Identify each line below containing the string "layer" and copy it.

• Data supplied:
+---+

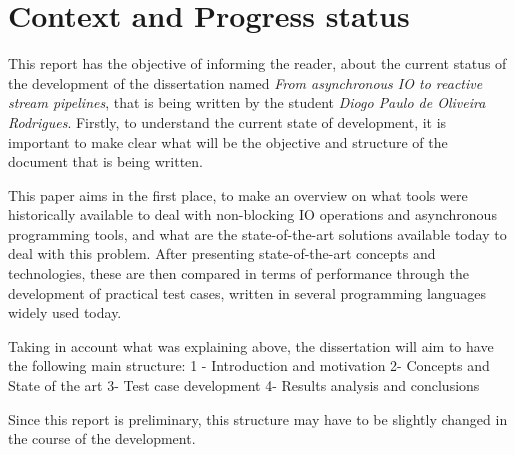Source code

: % 
%  
%
\chapter{Context and Progress status}
\label{cha:introduction}


This report has the objective of informing the reader, about the current status of the development of the dissertation named \textit{From asynchronous IO to reactive stream pipelines}, that is being written by the student \textit{Diogo Paulo de Oliveira Rodrigues}.
Firstly, to understand the current state of development, it is important to make clear what will be the objective and structure of the document that is being written.

This paper aims in the first place, to make an overview on what tools were historically available to deal with non-blocking IO operations and asynchronous programming tools, and what are the state-of-the-art solutions available today to deal with this problem.
After presenting state-of-the-art concepts and technologies, these are then compared in terms of performance through the development of practical test cases, written in several programming languages widely used today.

Taking in account what was explaining above, the dissertation will aim to have the following main structure: 
	1 - Introduction and motivation
	2-  Concepts and State of the art
	3- 	Test case development
	4- 	Results analysis and conclusions

Since this report is preliminary, this structure may have to be slightly changed in the course of the development.

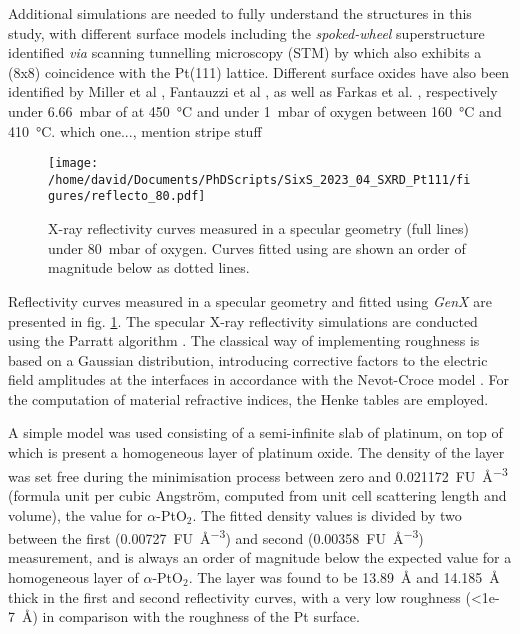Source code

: Additional simulations are needed to fully understand the structures in this study, with different surface models including the \textit{spoked-wheel} superstructure identified \textit{via} scanning tunnelling microscopy (STM) by \cite{VanSpronsen2017, Boden2022} which also exhibits a (8x8) coincidence with the Pt(111) lattice.
Different surface oxides have also been identified by Miller et al \parencite*{Miller2011, Miller2014}, Fantauzzi et al \parencite*{Fantauzzi2017}, as well as Farkas et al. \parencite*{Farkas2017}, respectively under \qty{6.66}{\milli\bar} of  at \qty{450}{\degreeCelsius} and under \qty{1}{\milli\bar} of oxygen between \qty{160}{\degreeCelsius} and \qty{410}{\degreeCelsius}.
\textcolor{Important}{which one..., mention stripe stuff}

\begin{figure}[!htb]
    \centering
    \texttt{[image: /home/david/Documents/PhDScripts/SixS\_2023\_04\_SXRD\_Pt111/figures/reflecto\_80.pdf]}
    \caption{
    	X-ray reflectivity curves measured in a specular geometry (full lines) under \qty{80}{\milli\bar} of oxygen.
    	Curves fitted using  are shown an order of magnitude below as dotted lines.
    }
    \label{fig:Reflecto80}
\end{figure}

Reflectivity curves measured in a specular geometry and fitted using \textit{GenX} \parencite{Bjorck2007, Glavic2022} are presented in fig. \ref{fig:Reflecto80}.
The specular X-ray reflectivity simulations are conducted using the Parratt algorithm \parencite{Parratt1954}.
The classical way of implementing roughness is based on a Gaussian distribution, introducing corrective factors to the electric field amplitudes at the interfaces in accordance with the Nevot-Croce model \parencite{Nevot1980}.
For the computation of material refractive indices, the Henke tables \parencite{Henke1993} are employed.

A simple model was used consisting of a semi-infinite slab of platinum, on top of which is present a homogeneous layer of platinum oxide.
The density of the layer was set free during the minimisation process between zero and \qty{0.021172}{FU\per\cubic\angstrom} (formula unit per cubic Angström, computed from unit cell scattering length and volume), the value for $\alpha$-PtO$_2$.
The fitted density values is divided by two between the first (\qty{0.00727}{FU\per\cubic\angstrom}) and second (\qty{0.00358}{FU\per\cubic\angstrom}) measurement, and is always an order of magnitude below the expected value for a homogeneous layer of $\alpha$-PtO$_2$.
The layer was found to be \qty{13.89}{\angstrom} and \qty{14.185}{\angstrom} thick in the first and second reflectivity curves, with a very low roughness (\qty{<1e-7}{\angstrom}) in comparison with the roughness of the Pt surface.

+---+

• Result of the exercise:
A simple model was used consisting of a semi-infinite slab of platinum, on top of which is present a homogeneous layer of platinum oxide.
The density of the layer was set free during the minimisation process between zero and \qty{0.021172}{FU\per\cubic\angstrom} (formula unit per cubic Angström, computed from unit cell scattering length and volume), the value for $\alpha$-PtO$_2$.
The fitted density values is divided by two between the first (\qty{0.00727}{FU\per\cubic\angstrom}) and second (\qty{0.00358}{FU\per\cubic\angstrom}) measurement, and is always an order of magnitude below the expected value for a homogeneous layer of $\alpha$-PtO$_2$.
The layer was found to be \qty{13.89}{\angstrom} and \qty{14.185}{\angstrom} thick in the first and second reflectivity curves, with a very low roughness (\qty{<1e-7}{\angstrom}) in comparison with the roughness of the Pt surface.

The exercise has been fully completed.